| Your assignment |
Only the number is wanted: how many lines of the data contain "ными"?

| Data for processing |
----------

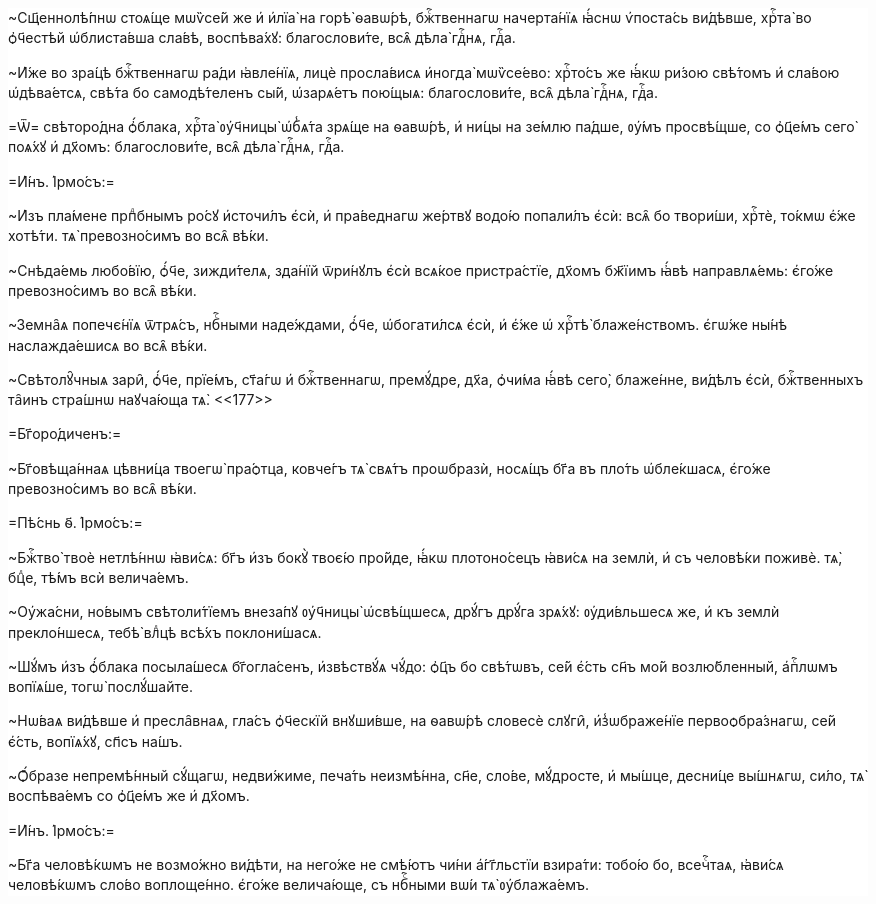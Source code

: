 ~Сщ҃еннолѣ́пнѡ стоѧ́ще мѡѷсе́й же и҆ и҆лїа̀ на горѣ̀ ѳавѡ́рѣ, бжⷭ҇твеннагѡ
начерта́нїѧ ꙗ҆́снѡ ѵ҆поста́сь ви́дѣвше, хрⷭ҇та̀ во ѻ҆ч҃естѣй ѡ҆блиста́вша
сла́вѣ, воспѣва́хꙋ: благослови́те, всѧ̑ дѣла̀ гдⷭ҇нѧ, гдⷭ҇а.

~И҆́же во зра́цѣ бжⷭ҇твеннагѡ ра́ди ꙗ҆вле́нїѧ, лицѐ просла́висѧ и҆ногда̀
мѡѷсе́ево: хрⷭ҇то́съ же ꙗ҆́кѡ ри́зою свѣ́томъ и҆ сла́вою ѡ҆дѣва́етсѧ, свѣ́та бо
самодѣ́теленъ сы́й, ѡ҆зарѧ́етъ пою́щыѧ: благослови́те, всѧ̑ дѣла̀ гдⷭ҇нѧ, гдⷭ҇а.

=Ѿ= свѣторо́дна ѻ҆́блака, хрⷭ҇та̀ ᲂу҆ч҃ницы̀ ѡ҆б̾ѧ́та зрѧ́ще на ѳавѡ́рѣ, и҆
ни́цы на зе́млю па́дше, ᲂу҆́мъ просвѣ́щше, со ѻ҆ц҃е́мъ сего̀ поѧ́хꙋ и҆ дх҃омъ:
благослови́те, всѧ̑ дѣла̀ гдⷭ҇нѧ, гдⷭ҇а.

=И҆́нъ. І҆рмо́съ:=

~И҆зъ пла́мене прпⷣбнымъ ро́сꙋ и҆сточи́лъ є҆сѝ, и҆ пра́веднагѡ же́ртвꙋ водо́ю
попали́лъ є҆сѝ: всѧ̑ бо твори́ши, хрⷭ҇тѐ, то́кмѡ є҆́же хотѣ́ти. тѧ̀
превозно́симъ во всѧ̑ вѣ́ки.

~Снѣда́емь любо́вїю, ѻ҆́ч҃е, зижди́телѧ, зда́нїй ѿри́нꙋлъ є҆сѝ всѧ́кое
пристра́стїе, дх҃омъ бж҃їимъ ꙗ҆́вѣ направлѧ́емь: є҆го́же превозно́симъ во всѧ̑
вѣ́ки.

~Земна̑ѧ попечє́нїѧ ѿтрѧ́съ, нбⷭ҇ными наде́ждами, ѻ҆́ч҃е, ѡ҆богати́лсѧ є҆сѝ, и҆
є҆́же ѡ҆ хрⷭ҇тѣ̀ блаже́нствомъ. є҆гѡ́же ны́нѣ наслажда́ешисѧ во всѧ̑ вѣ́ки.

~Свѣтолꙋ̑чныѧ зари̑, ѻ҆́ч҃е, прїе́мъ, ст҃а́гѡ и҆ бжⷭ҇твеннагѡ, премꙋ́дре, дх҃а,
ѻ҆чи́ма ꙗ҆́вѣ сего̀, блаже́нне, ви́дѣлъ є҆сѝ, бжⷭ҇твенныхъ та̑инъ стра́шнѡ
наꙋча́юща тѧ̀. <<177>>

=Бг҃оро́диченъ:=

~Бг҃овѣща́ннаѧ цѣвни́ца твоегѡ̀ пра́ѻтца, ковче́гъ тѧ̀ свѧ́тъ проѡбразѝ,
носѧ́щъ бг҃а въ пло́ть ѡ҆бле́кшасѧ, є҆го́же превозно́симъ во всѧ̑ вѣ́ки.

=Пѣ́снь ѳ҃. І҆рмо́съ:=

~Бжⷭ҇тво̀ твоѐ нетлѣ́ннѡ ꙗ҆ви́сѧ: бг҃ъ и҆зъ бокꙋ̀ твоє́ю про́йде, ꙗ҆́кѡ
плотоно́сецъ ꙗ҆ви́сѧ на землѝ, и҆ съ человѣ́ки поживѐ. тѧ̀, бцⷣе, тѣ́мъ всѝ
велича́емъ.

~Оу҆жа́сни, но́вымъ свѣтоли́тїемъ внеза́пꙋ ᲂу҆ч҃ницы̀ ѡ҆свѣ́щшесѧ, дрꙋ́гъ
дрꙋ́га зрѧ́хꙋ: ᲂу҆ди́вльшесѧ же, и҆ къ землѝ прекло́ншесѧ, тебѣ̀ влⷣцѣ всѣ́хъ
поклони́шасѧ.

~Шꙋ́мъ и҆зъ ѻ҆́блака посыла́шесѧ бг҃огла́сенъ, и҆звѣствꙋ́ѧ чꙋ́до: ѻ҆ц҃ъ бо
свѣ́тѡвъ, се́й є҆́сть сн҃ъ мо́й возлю́бленный, а҆пⷭ҇лѡмъ вопїѧ́ше, тогѡ̀
послꙋ́шайте.

~Нѡ́ваѧ ви́дѣвше и҆ пресла̑внаѧ, гла́съ ѻ҆ч҃ескїй внꙋши́вше, на ѳавѡ́рѣ словесѐ
слꙋги̑, и҆з̾ѡбраже́нїе первоѻбра́знагѡ, се́й є҆́сть, вопїѧ́хꙋ, сп҃съ на́шъ.

~Ѻ҆́бразе непремѣ́нный сꙋ́щагѡ, недви́жиме, печа́ть неизмѣ́нна, сн҃е, сло́ве,
мꙋ́дросте, и҆ мы́шце, десни́це вы́шнѧгѡ, си́ло, тѧ̀ воспѣва́емъ со ѻ҆ц҃е́мъ же
и҆ дх҃омъ.

=И҆́нъ. І҆рмо́съ:=

~Бг҃а человѣ́кѡмъ не возмо́жно ви́дѣти, на него́же не смѣ́ютъ чи́ни
а҆́гг҃льстїи взира́ти: тобо́ю бо, всечⷭ҇таѧ, ꙗ҆ви́сѧ человѣ́кѡмъ сло́во
воплоще́нно. є҆го́же велича́юще, съ нбⷭ҇ными вѡ́и тѧ̀ ᲂу҆блажа́емъ.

----------

| Expected answer |
2